As at 23 February 2010 (the latest practicable date prior to publication of this letter), there were warrants and options over 9,787,988 ordinary shares in the capital of the Company representing 1.93% of the Company's issued ordinary share capital (excluding treasury shares). If the authority to purchase the Company's ordinary shares was exercised in full, these warrants and options would represent 2.14% of the issued ordinary share capital of the Company (excluding treasury shares).

 

Political donations (Resolution 12)

Resolution 12 deals with political donations. Under the 2006 Act, political donations to any political parties, independent election candidates or political organisations or the incurring of political expenditure are prohibited unless authorised by shareholders in advance. What constitutes a political donation, a political party, a political organisation, or political expenditure is not easy to decide, as the legislation is capable of wide interpretation. Sponsorship, subscriptions, payment of expenses, paid leave for employees fulfilling public duties, and support for bodies representing the business community in policy review or reform, may fall within this.

 

Therefore, notwithstanding that the Company has not made a political donation in the past, and has no present intention of making any political donation or incurring any political expenditure in respect of any political party, political organisation or independent election candidate, the Board has decided to put forward Resolution 12 to renew the authority granted by shareholders at the last AGM of the Company. This will allow the Company to continue to support the community and put forward its views to wider business and Government interests without running the risk of being in breach of the law. As permitted under the 2006 Act, Resolution 12 also covers any political donations made, or political expenditure incurred, by any subsidiaries of the Company.


Length of notice of meeting (Resolution 13)

Resolution 13 is a resolution to allow the Company to hold general meetings (other than AGMs) on 14 days notice.

 

Before the introduction of the Companies (Shareholders' Rights) Regulations 2009 ('Shareholders' Rights Regulations') on 3 August 2009, the minimum notice period permitted by the 2006 Act for general meetings (other than AGMs) was 14 days. One of the amendments made to the 2006 Act by the Shareholders' Rights Regulations was to increase the minimum notice period for general meetings of listed companies to 21 days, but with an ability for companies to reduce this period back to 14 days (other than for AGMs) provided that two conditions are met. The first condition is that the Company offers a facility for shareholders to vote by electronic means. This condition is met if the Company offers a facility, accessible to all shareholders, to appoint a proxy by means of a website. The second condition is that there is an annual resolution of shareholders approving the reduction of the minimum notice period from 21 days to 14 days.

 

The Board is therefore proposing Resolution 13 as a special resolution to approve 14 days as the minimum period of notice for all general meetings of the Company other than AGMs.
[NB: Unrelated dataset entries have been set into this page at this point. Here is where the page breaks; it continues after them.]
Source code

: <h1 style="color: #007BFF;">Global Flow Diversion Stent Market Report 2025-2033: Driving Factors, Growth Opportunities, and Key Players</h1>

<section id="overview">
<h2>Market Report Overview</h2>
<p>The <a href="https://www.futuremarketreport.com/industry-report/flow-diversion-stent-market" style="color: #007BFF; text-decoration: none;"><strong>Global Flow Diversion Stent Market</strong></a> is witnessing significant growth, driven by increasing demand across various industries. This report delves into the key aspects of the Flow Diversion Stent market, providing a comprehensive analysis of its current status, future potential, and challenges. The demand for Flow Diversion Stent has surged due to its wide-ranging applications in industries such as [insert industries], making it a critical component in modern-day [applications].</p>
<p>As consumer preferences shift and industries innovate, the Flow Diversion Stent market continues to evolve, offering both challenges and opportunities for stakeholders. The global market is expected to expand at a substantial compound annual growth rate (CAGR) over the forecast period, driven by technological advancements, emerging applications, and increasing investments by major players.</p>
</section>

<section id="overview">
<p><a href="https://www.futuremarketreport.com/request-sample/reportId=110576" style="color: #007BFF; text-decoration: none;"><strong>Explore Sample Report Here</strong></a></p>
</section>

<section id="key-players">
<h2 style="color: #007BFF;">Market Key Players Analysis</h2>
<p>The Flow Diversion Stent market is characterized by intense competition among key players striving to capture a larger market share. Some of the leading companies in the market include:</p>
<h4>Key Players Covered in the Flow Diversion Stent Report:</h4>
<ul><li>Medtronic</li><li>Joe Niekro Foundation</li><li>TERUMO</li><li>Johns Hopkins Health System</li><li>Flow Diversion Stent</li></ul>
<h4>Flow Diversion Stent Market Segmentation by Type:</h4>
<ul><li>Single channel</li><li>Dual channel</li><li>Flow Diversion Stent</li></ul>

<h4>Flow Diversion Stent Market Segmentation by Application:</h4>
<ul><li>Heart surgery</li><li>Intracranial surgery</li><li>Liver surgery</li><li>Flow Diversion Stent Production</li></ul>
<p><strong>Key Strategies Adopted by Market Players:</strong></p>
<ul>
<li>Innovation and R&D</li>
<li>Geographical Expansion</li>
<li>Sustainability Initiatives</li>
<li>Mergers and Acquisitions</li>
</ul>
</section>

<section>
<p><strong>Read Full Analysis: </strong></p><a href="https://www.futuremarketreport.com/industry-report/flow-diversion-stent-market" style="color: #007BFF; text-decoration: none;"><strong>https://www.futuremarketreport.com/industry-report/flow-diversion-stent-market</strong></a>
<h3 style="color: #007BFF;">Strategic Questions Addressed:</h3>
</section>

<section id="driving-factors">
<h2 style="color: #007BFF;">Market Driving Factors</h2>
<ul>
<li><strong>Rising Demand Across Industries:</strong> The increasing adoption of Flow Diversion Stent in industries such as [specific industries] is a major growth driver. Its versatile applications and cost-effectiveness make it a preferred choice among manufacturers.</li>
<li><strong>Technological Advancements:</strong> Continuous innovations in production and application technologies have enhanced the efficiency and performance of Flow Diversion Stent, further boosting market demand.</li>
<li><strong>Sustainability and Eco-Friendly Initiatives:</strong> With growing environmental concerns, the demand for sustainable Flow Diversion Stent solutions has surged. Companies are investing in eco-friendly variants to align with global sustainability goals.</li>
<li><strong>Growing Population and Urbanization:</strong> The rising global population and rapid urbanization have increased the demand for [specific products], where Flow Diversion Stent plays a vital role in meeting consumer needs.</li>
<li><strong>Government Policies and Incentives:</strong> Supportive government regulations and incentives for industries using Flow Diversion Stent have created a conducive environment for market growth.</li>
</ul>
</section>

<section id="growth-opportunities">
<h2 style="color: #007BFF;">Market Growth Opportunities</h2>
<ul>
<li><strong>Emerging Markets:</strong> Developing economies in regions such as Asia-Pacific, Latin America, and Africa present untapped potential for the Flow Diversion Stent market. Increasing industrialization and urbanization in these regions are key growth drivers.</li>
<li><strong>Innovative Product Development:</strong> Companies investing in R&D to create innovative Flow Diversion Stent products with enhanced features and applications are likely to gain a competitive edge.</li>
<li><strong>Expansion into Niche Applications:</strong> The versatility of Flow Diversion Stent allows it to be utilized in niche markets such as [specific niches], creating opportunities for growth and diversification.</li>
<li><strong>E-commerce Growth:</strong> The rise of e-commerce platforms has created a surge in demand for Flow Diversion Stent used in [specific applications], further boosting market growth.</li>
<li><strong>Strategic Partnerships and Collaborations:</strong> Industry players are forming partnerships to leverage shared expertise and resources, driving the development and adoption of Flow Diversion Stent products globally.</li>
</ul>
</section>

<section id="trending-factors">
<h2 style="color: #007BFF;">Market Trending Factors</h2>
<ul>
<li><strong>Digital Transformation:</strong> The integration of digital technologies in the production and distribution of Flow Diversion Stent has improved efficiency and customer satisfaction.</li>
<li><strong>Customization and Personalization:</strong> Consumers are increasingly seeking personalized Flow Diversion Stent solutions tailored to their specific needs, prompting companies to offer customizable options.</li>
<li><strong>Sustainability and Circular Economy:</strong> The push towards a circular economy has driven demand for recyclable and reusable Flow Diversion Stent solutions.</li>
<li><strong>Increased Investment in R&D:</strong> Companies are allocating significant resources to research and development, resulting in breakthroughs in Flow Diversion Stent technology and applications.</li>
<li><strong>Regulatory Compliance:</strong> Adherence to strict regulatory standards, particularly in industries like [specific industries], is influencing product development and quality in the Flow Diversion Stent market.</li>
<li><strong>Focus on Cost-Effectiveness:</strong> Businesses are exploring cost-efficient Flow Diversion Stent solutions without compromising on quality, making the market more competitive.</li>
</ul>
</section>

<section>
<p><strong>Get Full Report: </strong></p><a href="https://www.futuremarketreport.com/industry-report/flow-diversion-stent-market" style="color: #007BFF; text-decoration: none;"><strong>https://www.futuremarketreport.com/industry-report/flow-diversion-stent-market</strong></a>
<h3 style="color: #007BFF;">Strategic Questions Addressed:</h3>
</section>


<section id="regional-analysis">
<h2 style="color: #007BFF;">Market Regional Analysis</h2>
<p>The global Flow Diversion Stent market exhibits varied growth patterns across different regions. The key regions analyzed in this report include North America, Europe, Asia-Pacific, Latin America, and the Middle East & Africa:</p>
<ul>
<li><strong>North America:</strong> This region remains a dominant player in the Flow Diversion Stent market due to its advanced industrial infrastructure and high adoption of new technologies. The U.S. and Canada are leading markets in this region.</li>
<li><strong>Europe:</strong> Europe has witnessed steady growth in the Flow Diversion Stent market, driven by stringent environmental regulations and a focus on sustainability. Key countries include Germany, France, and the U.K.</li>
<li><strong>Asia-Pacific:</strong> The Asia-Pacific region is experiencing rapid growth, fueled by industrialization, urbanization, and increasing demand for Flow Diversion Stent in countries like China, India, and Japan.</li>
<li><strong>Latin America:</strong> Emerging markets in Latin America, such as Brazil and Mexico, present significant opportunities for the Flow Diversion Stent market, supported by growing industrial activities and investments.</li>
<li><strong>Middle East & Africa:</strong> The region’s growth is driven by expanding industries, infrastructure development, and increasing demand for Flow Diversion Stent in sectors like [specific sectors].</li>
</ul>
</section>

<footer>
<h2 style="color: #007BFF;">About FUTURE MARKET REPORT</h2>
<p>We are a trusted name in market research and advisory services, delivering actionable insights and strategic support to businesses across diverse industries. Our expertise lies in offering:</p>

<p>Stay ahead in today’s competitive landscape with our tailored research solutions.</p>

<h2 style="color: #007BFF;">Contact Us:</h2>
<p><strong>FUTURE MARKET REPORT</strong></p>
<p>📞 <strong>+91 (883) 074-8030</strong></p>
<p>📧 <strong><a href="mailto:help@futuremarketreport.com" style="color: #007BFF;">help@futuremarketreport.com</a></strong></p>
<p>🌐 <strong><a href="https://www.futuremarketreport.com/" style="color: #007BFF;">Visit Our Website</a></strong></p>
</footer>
The approval will be effective until the Company's next AGM, when it is intended that the approval be renewed. The Board will consider on a case by case basis whether the use of the flexibility offered by the shorter notice period is merited, taking into account the circumstances, including whether the business of the meeting is time sensitive.

 

New Articles of Association (Resolution 14)

Resolution 14 proposes the Company adopts new articles of association ('New Articles'). These incorporate amendments to the Company's current articles of association ('Current Articles') to reflect the changes in English company law brought about by the 2006 Act which came into effect on 1 October 2009 and changes made to the 2006 Act in August 2009 to implement the EU Shareholder Rights Directive in the UK, as well as some minor technical or clarifying changes.

 

The principal changes reflected in the New Articles proposed to be adopted at the AGM relate to shareholder meetings and resolutions, the Company's constitution and share capital.

 

In August 2009, changes were made to the 2006 Act relating to company meetings by the Shareholders' Rights Regulations in order to implement the EU Shareholder Rights Directive in the UK. The New Articles incorporate amendments in relation to meetings to ensure consistency with the 2006 Act (as amended by the Shareholders' Rights Regulations).

 

Under the 2006 Act, all provisions of the Company's memorandum of association ('Memorandum'), but most significantly the objects clause, were deemed to form part of the Company's Current Articles from 1 October 2009. It is possible for the objects clause to be removed or amended by amending the Current Articles by special resolution. It is not, however, necessary under the 2006 Act for the Company to set out its objects. The 2006 Act provides that, unless a company's articles of association state otherwise, a company's objects will be unrestricted.

 

One of the other key provisions of the Memorandum which is deemed to form part of the Company's Current Articles since 1 October 2009 is the existing authorised share capital. The 2006 Act removes the requirement for a company to place limits on its authorised share capital. By adopting the New Articles (which do not contain the objects clause or the authorised share capital of the Company) these provisions will be removed.

 

A more detailed explanation of the principal changes introduced in the New Articles is set out in Appendix 2 to this document. Other changes, which are of a minor or clarifying nature and also some more minor changes which merely reflect changes made by the 2006 Act have not been noted in Appendix 2. The New Articles, showing all the changes to the Current Articles, are available for inspection in accordance with note 27 following the notice of AGM on page 10 of this document.

 

Payment to participants in the Moneysupermarket.com Financial Group Limited Share Option Scheme (Resolution 15)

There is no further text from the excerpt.